== TASK BRIEF ==
Reproduce the entries that follow exactly, dropping each image.

== EXTRACTED ENTRIES ==
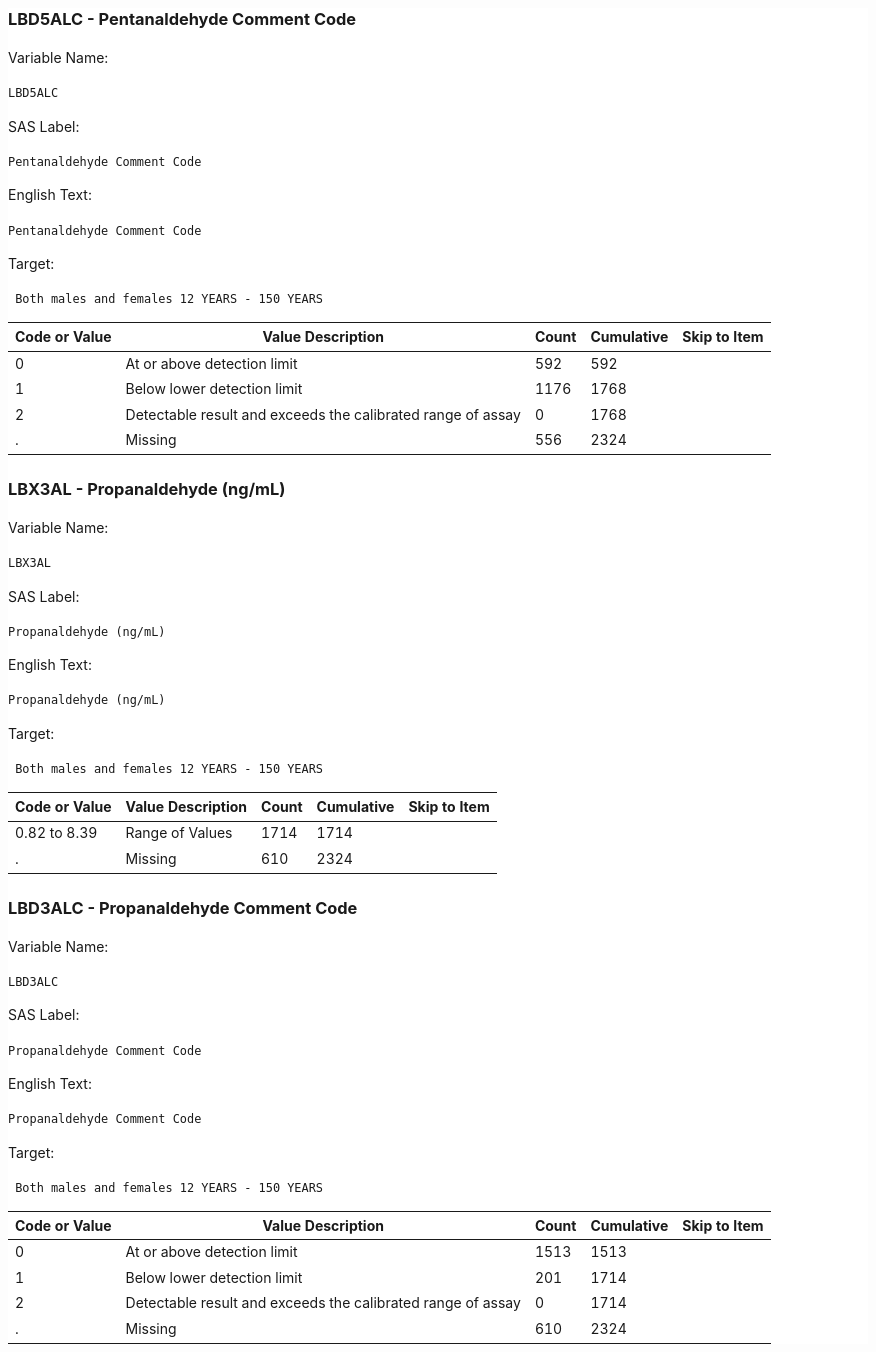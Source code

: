 ### LBD5ALC - Pentanaldehyde Comment Code

Variable Name:

    LBD5ALC
SAS Label:

    Pentanaldehyde Comment Code
English Text:

    Pentanaldehyde Comment Code
Target:

     Both males and females 12 YEARS - 150 YEARS
Code or Value | Value Description | Count | Cumulative | Skip to Item  
---|---|---|---|---  
0 | At or above detection limit | 592 | 592 |   
1 | Below lower detection limit | 1176 | 1768 |   
2 | Detectable result and exceeds the calibrated range of assay | 0 | 1768 |   
. | Missing | 556 | 2324 |   
  
### LBX3AL - Propanaldehyde (ng/mL)

Variable Name:

    LBX3AL
SAS Label:

    Propanaldehyde (ng/mL)
English Text:

    Propanaldehyde (ng/mL)
Target:

     Both males and females 12 YEARS - 150 YEARS
Code or Value | Value Description | Count | Cumulative | Skip to Item  
---|---|---|---|---  
0.82 to 8.39 | Range of Values | 1714 | 1714 |   
. | Missing | 610 | 2324 |   
  
### LBD3ALC - Propanaldehyde Comment Code

Variable Name:

    LBD3ALC
SAS Label:

    Propanaldehyde Comment Code
English Text:

    Propanaldehyde Comment Code
Target:

     Both males and females 12 YEARS - 150 YEARS
Code or Value | Value Description | Count | Cumulative | Skip to Item  
---|---|---|---|---  
0 | At or above detection limit | 1513 | 1513 |   
1 | Below lower detection limit | 201 | 1714 |   
2 | Detectable result and exceeds the calibrated range of assay | 0 | 1714 |   
. | Missing | 610 | 2324 |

== OUTPUT OF THE TASK ==
Source code

: ### LBD5ALC - Pentanaldehyde Comment Code

Variable Name:

    LBD5ALC
SAS Label:

    Pentanaldehyde Comment Code
English Text:

    Pentanaldehyde Comment Code
Target:

     Both males and females 12 YEARS - 150 YEARS
Code or Value | Value Description | Count | Cumulative | Skip to Item  
---|---|---|---|---  
0 | At or above detection limit | 592 | 592 |   
1 | Below lower detection limit | 1176 | 1768 |   
2 | Detectable result and exceeds the calibrated range of assay | 0 | 1768 |   
. | Missing | 556 | 2324 |   
  
### LBX3AL - Propanaldehyde (ng/mL)

Variable Name:

    LBX3AL
SAS Label:

    Propanaldehyde (ng/mL)
English Text:

    Propanaldehyde (ng/mL)
Target:

     Both males and females 12 YEARS - 150 YEARS
Code or Value | Value Description | Count | Cumulative | Skip to Item  
---|---|---|---|---  
0.82 to 8.39 | Range of Values | 1714 | 1714 |   
. | Missing | 610 | 2324 |   
  
### LBD3ALC - Propanaldehyde Comment Code

Variable Name:

    LBD3ALC
SAS Label:

    Propanaldehyde Comment Code
English Text:

    Propanaldehyde Comment Code
Target:

     Both males and females 12 YEARS - 150 YEARS
Code or Value | Value Description | Count | Cumulative | Skip to Item  
---|---|---|---|---  
0 | At or above detection limit | 1513 | 1513 |   
1 | Below lower detection limit | 201 | 1714 |   
2 | Detectable result and exceeds the calibrated range of assay | 0 | 1714 |   
. | Missing | 610 | 2324 |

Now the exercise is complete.